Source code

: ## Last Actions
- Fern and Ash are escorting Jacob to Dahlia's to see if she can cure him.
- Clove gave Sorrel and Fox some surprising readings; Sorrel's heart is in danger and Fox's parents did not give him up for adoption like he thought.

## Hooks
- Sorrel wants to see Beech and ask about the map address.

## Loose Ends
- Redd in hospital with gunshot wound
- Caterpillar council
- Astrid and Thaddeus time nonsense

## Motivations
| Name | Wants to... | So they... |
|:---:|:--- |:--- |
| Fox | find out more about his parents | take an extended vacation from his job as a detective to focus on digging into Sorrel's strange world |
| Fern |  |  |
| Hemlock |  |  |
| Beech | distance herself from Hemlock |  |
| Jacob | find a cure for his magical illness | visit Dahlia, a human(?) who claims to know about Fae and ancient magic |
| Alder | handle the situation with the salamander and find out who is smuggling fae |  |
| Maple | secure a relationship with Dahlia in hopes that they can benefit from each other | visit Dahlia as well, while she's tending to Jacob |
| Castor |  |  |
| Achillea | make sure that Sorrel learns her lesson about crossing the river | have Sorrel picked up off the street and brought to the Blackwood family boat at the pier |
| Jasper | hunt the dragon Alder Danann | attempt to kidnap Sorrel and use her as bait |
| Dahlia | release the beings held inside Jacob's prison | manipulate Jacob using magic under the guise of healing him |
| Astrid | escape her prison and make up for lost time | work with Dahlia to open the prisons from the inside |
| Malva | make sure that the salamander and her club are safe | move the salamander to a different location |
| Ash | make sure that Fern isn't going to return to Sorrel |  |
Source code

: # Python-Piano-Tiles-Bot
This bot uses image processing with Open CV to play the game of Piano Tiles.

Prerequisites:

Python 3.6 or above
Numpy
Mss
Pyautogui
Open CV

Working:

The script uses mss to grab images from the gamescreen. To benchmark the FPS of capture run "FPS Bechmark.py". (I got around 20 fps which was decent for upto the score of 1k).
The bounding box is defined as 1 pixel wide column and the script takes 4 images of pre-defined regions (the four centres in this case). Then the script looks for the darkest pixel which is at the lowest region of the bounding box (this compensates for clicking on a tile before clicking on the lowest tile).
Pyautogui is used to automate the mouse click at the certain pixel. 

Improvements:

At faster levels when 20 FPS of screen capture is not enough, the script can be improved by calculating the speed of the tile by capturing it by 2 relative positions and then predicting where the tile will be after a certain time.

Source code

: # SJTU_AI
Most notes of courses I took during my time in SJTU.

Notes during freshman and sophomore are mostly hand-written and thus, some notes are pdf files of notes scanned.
---+---
▶ [Task details]: Retype every line of the material above without altering anything.

▶ [Task answer]:
Source code

: ## Last Actions
- Fern and Ash are escorting Jacob to Dahlia's to see if she can cure him.
- Clove gave Sorrel and Fox some surprising readings; Sorrel's heart is in danger and Fox's parents did not give him up for adoption like he thought.

## Hooks
- Sorrel wants to see Beech and ask about the map address.

## Loose Ends
- Redd in hospital with gunshot wound
- Caterpillar council
- Astrid and Thaddeus time nonsense

## Motivations
| Name | Wants to... | So they... |
|:---:|:--- |:--- |
| Fox | find out more about his parents | take an extended vacation from his job as a detective to focus on digging into Sorrel's strange world |
| Fern |  |  |
| Hemlock |  |  |
| Beech | distance herself from Hemlock |  |
| Jacob | find a cure for his magical illness | visit Dahlia, a human(?) who claims to know about Fae and ancient magic |
| Alder | handle the situation with the salamander and find out who is smuggling fae |  |
| Maple | secure a relationship with Dahlia in hopes that they can benefit from each other | visit Dahlia as well, while she's tending to Jacob |
| Castor |  |  |
| Achillea | make sure that Sorrel learns her lesson about crossing the river | have Sorrel picked up off the street and brought to the Blackwood family boat at the pier |
| Jasper | hunt the dragon Alder Danann | attempt to kidnap Sorrel and use her as bait |
| Dahlia | release the beings held inside Jacob's prison | manipulate Jacob using magic under the guise of healing him |
| Astrid | escape her prison and make up for lost time | work with Dahlia to open the prisons from the inside |
| Malva | make sure that the salamander and her club are safe | move the salamander to a different location |
| Ash | make sure that Fern isn't going to return to Sorrel |  |
Source code

: # Python-Piano-Tiles-Bot
This bot uses image processing with Open CV to play the game of Piano Tiles.

Prerequisites:

Python 3.6 or above
Numpy
Mss
Pyautogui
Open CV

Working:

The script uses mss to grab images from the gamescreen. To benchmark the FPS of capture run "FPS Bechmark.py". (I got around 20 fps which was decent for upto the score of 1k).
The bounding box is defined as 1 pixel wide column and the script takes 4 images of pre-defined regions (the four centres in this case). Then the script looks for the darkest pixel which is at the lowest region of the bounding box (this compensates for clicking on a tile before clicking on the lowest tile).
Pyautogui is used to automate the mouse click at the certain pixel. 

Improvements:

At faster levels when 20 FPS of screen capture is not enough, the script can be improved by calculating the speed of the tile by capturing it by 2 relative positions and then predicting where the tile will be after a certain time.

Source code

: # SJTU_AI
Most notes of courses I took during my time in SJTU.

Notes during freshman and sophomore are mostly hand-written and thus, some notes are pdf files of notes scanned.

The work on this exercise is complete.